§ What to work on:
Look over the lines below. Report each one that includes the string "arguments".

(Document images with source code)
Start of Block

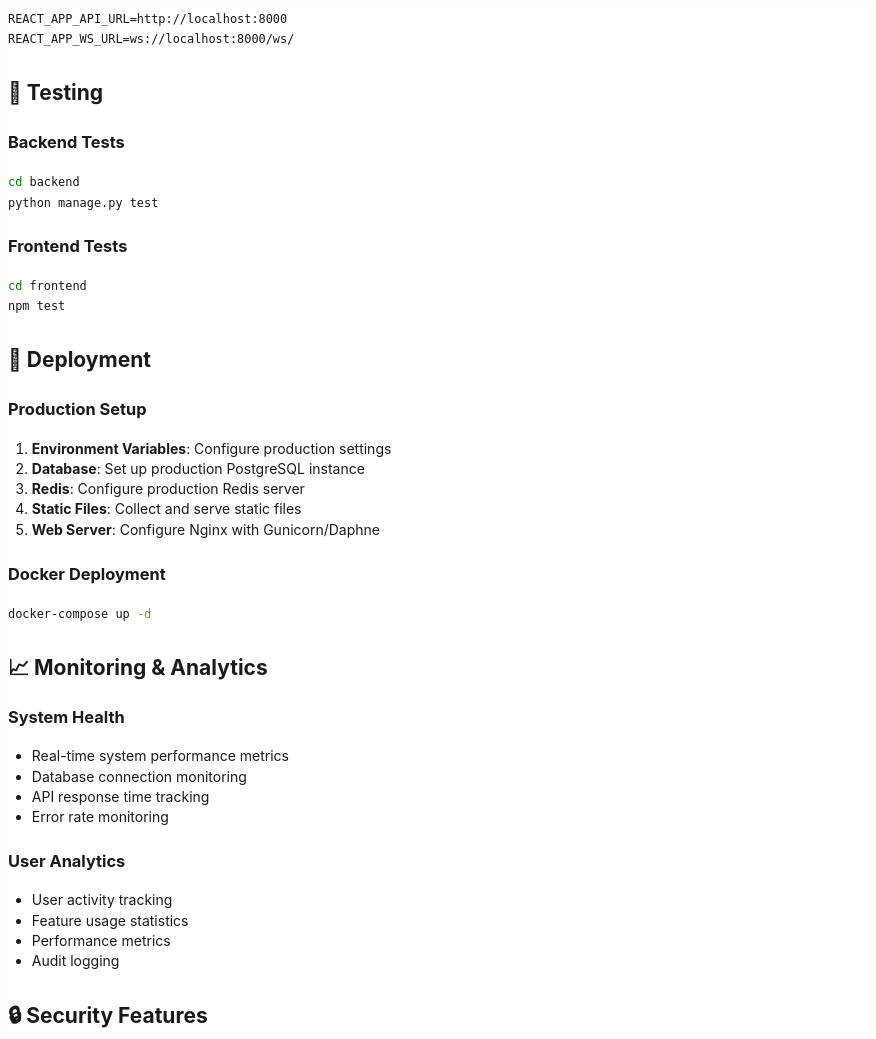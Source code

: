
 ```env
REACT_APP_API_URL=http://localhost:8000
REACT_APP_WS_URL=ws://localhost:8000/ws/
```

## 🧪 Testing

### Backend Tests
```bash
cd backend
python manage.py test
```

### Frontend Tests
```bash
cd frontend
npm test
```

## 🚀 Deployment

### Production Setup
1. **Environment Variables**: Configure production settings
2. **Database**: Set up production PostgreSQL instance
3. **Redis**: Configure production Redis server
4. **Static Files**: Collect and serve static files
5. **Web Server**: Configure Nginx with Gunicorn/Daphne

### Docker Deployment
```bash
docker-compose up -d
```

## 📈 Monitoring & Analytics

### System Health
- Real-time system performance metrics
- Database connection monitoring
- API response time tracking
- Error rate monitoring

### User Analytics
- User activity tracking
- Feature usage statistics
- Performance metrics
- Audit logging

## 🔒 Security Features
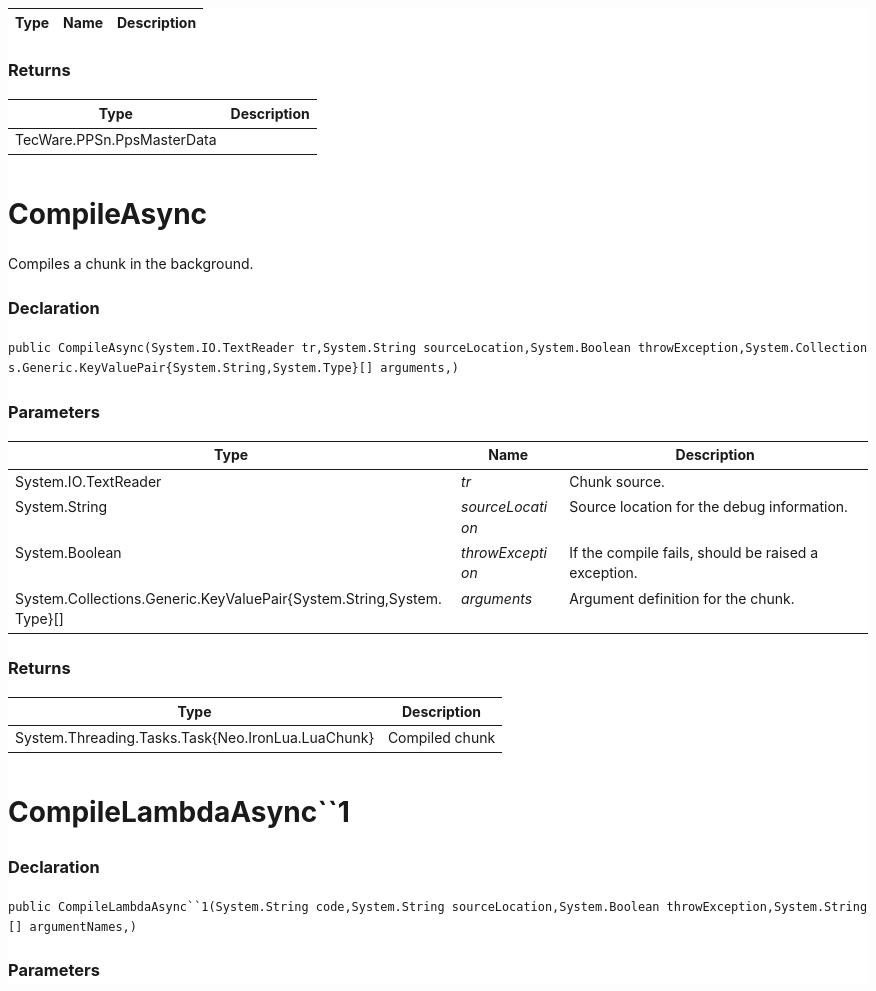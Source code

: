 | **Type** | **Name** | **Description** |
| --- | --- | --- |

### Returns

| **Type** | **Description** |
| --- | --- |
| TecWare.PPSn.PpsMasterData |  |




# CompileAsync

Compiles a chunk in the background.

### Declaration

`public CompileAsync(System.IO.TextReader tr,System.String sourceLocation,System.Boolean throwException,System.Collections.Generic.KeyValuePair{System.String,System.Type}[] arguments,)`

### Parameters

| **Type** | **Name** | **Description** |
| --- | --- | --- |
| System.IO.TextReader | *tr* | Chunk source. |
| System.String | *sourceLocation* | Source location for the debug information. |
| System.Boolean | *throwException* | If the compile fails, should be raised a exception. |
| System.Collections.Generic.KeyValuePair{System.String,System.Type}[] | *arguments* | Argument definition for the chunk. |

### Returns

| **Type** | **Description** |
| --- | --- |
| System.Threading.Tasks.Task{Neo.IronLua.LuaChunk} | Compiled chunk |




# CompileLambdaAsync``1



### Declaration

`public CompileLambdaAsync``1(System.String code,System.String sourceLocation,System.Boolean throwException,System.String[] argumentNames,)`

### Parameters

End of Block

§ Output of the task:
`public CompileAsync(System.IO.TextReader tr,System.String sourceLocation,System.Boolean throwException,System.Collections.Generic.KeyValuePair{System.String,System.Type}[] arguments,)`
| System.Collections.Generic.KeyValuePair{System.String,System.Type}[] | *arguments* | Argument definition for the chunk. |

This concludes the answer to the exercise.